Roy Smith deserves better. The guy stops the Orioles' longest losing streak of the season at five games, and what does he get?
Next for Mr. Smith is a date with the formidable Roger Clemens Sunday in Boston.
But Smith is taking that in stride. "Clemens isn't going to bat against me," he said.
Summoned from Triple A Rochester last Friday, Smith worked into the seventh inning, allowing only two runs, to pick up the 5-2 win over the Cleveland Indians last night. It was his first major-league victory since last July, when he was with the Minnesota Twins.
When manager John Oates went out to pull Smith, the crowd gave the 29-year-old righthander a standing ovation.
"Roy, this is for you," Oates told him. "Enjoy it. You deserve it."
"It was nice," Smith said later. "But I don't know if it was so much for me as it was for the fact we had a lead and a chance to win."
LeRoy Purdy Smith III has had a major-league career of no great distinction, compiling a 25-27 record with Cleveland and then Minnesota over seven years. After last season, when he was 5-10 with the Twins, they released him.
"That hurt," Smith said. "Minnesota finished last [in the AL West], so I knew there would be changes. But I liked Minneapolis and I liked the guys."
The Orioles signed Smith to a minor-league contract in January. They were influenced in part by the fact Smith was 4-0 against them the past two seasons.
"We knew he knew how to pitch because he did so well against us," said pitching coach Al Jackson. "If he has his control, he gives you a good game."
At Triple A Rochester, Smith fell under the tutelage of Dick Bosman, the Red Wings' pitching coach.

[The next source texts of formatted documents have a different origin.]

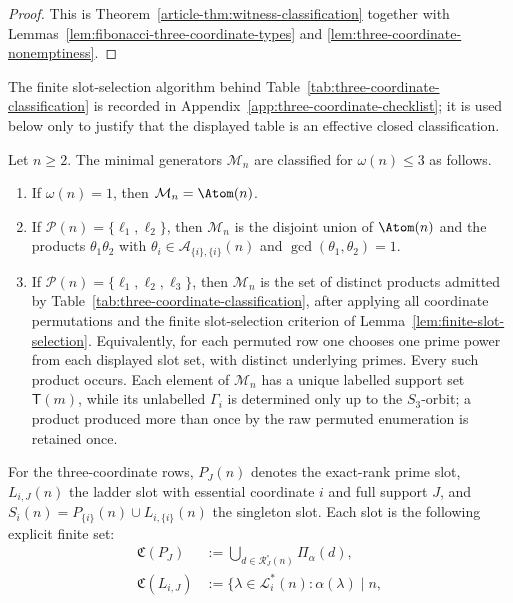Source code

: \begin{proof}
This is Theorem~\ref{article-thm:witness-classification} together with
Lemmas~\ref{lem:fibonacci-three-coordinate-types} and
\ref{lem:three-coordinate-nonemptiness}.
\end{proof}

The finite slot-selection algorithm behind Table~\ref{tab:three-coordinate-classification}
is recorded in Appendix~\ref{app:three-coordinate-checklist}; it is used below
only to justify that the displayed table is an effective closed classification.

\begin{theorem}
\label{thm:low-support-classification-package}
Let $n\ge2$.  The minimal generators $\mathcal M_n$ are classified for
$\omega(n)\le3$ as follows.
\begin{enumerate}[label=(\roman*)]
\item If $\omega(n)=1$, then $\mathcal M_n=\Atom(n)$.
\item If $\mathcal P(n)=\{\ell_1,\ell_2\}$, then $\mathcal M_n$ is the
 disjoint union of $\Atom(n)$ and the products
 $\theta_1\theta_2$ with
 $\theta_i\in\mathcal A_{\{i\},\{i\}}(n)$ and
 $\gcd(\theta_1,\theta_2)=1$.
\item If $\mathcal P(n)=\{\ell_1,\ell_2,\ell_3\}$, then $\mathcal M_n$ is the
 set of distinct products admitted by Table~\ref{tab:three-coordinate-classification},
 after applying all coordinate permutations and the finite slot-selection
 criterion of Lemma~\ref{lem:finite-slot-selection}.  Equivalently, for each
 permuted row one chooses one prime power from each displayed slot set, with
 distinct underlying primes. Every such product occurs. Each element of
 $\mathcal M_n$ has a unique labelled support set $\mathsf T(m)$, while its
 unlabelled $\Gamma_i$ is determined only up to the $S_3$-orbit; a product
 produced more than once by the raw permuted enumeration is retained once.
\end{enumerate}
For the three-coordinate rows,
$P_J(n)$ denotes the exact-rank prime slot, $L_{i,J}(n)$ the ladder slot with
essential coordinate $i$ and full support $J$, and
$S_i(n)=P_{\{i\}}(n)\cup L_{i,\{i\}}(n)$ the singleton slot.  Each slot is the
following explicit finite set:
\[
\begin{aligned}
\mathfrak C(P_J)&:=\bigcup_{d\in\mathcal R_J^\circ(n)}\Pi_\alpha(d),\\
\mathfrak C(L_{i,J})&:=\{\lambda\in\mathcal L_i^*(n):\alpha(\lambda)\mid n,

\end{aligned}\]
\end{theorem}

"I told Dick I hoped we could make it a constructive time -- go back to the pits and re-tool," Smith said. "I said I wanted to improve my slider and develop confidence in my straight changeup. I already had a curve and a spot fastball that were my strengths.
"When Bosman played, he was a pitcher, not a thrower. He caught me in the bullpen and really helped."
Smith was 4-2 at Rochester with a 2.60 earned run average. After the Orioles summoned him Friday, he made an inauspicious relief appearance the next night, facing one batter, the Yankees' Jesse Barfield, who promptly singled and went around to score. Such was Smith's preparation for his 80th major-league start last night.
Smith is at a loss to explain his stunning success against the Orioles.
"The only times I saw them I beat them," he said. "Don't ask me why. I hope I can find someone else to beat."
The Indians are a possibility. Entering last night's game, they had a lifetime batting average against him of .382. On this night to remember, he restricted them to 6-for-25, a .240 showing.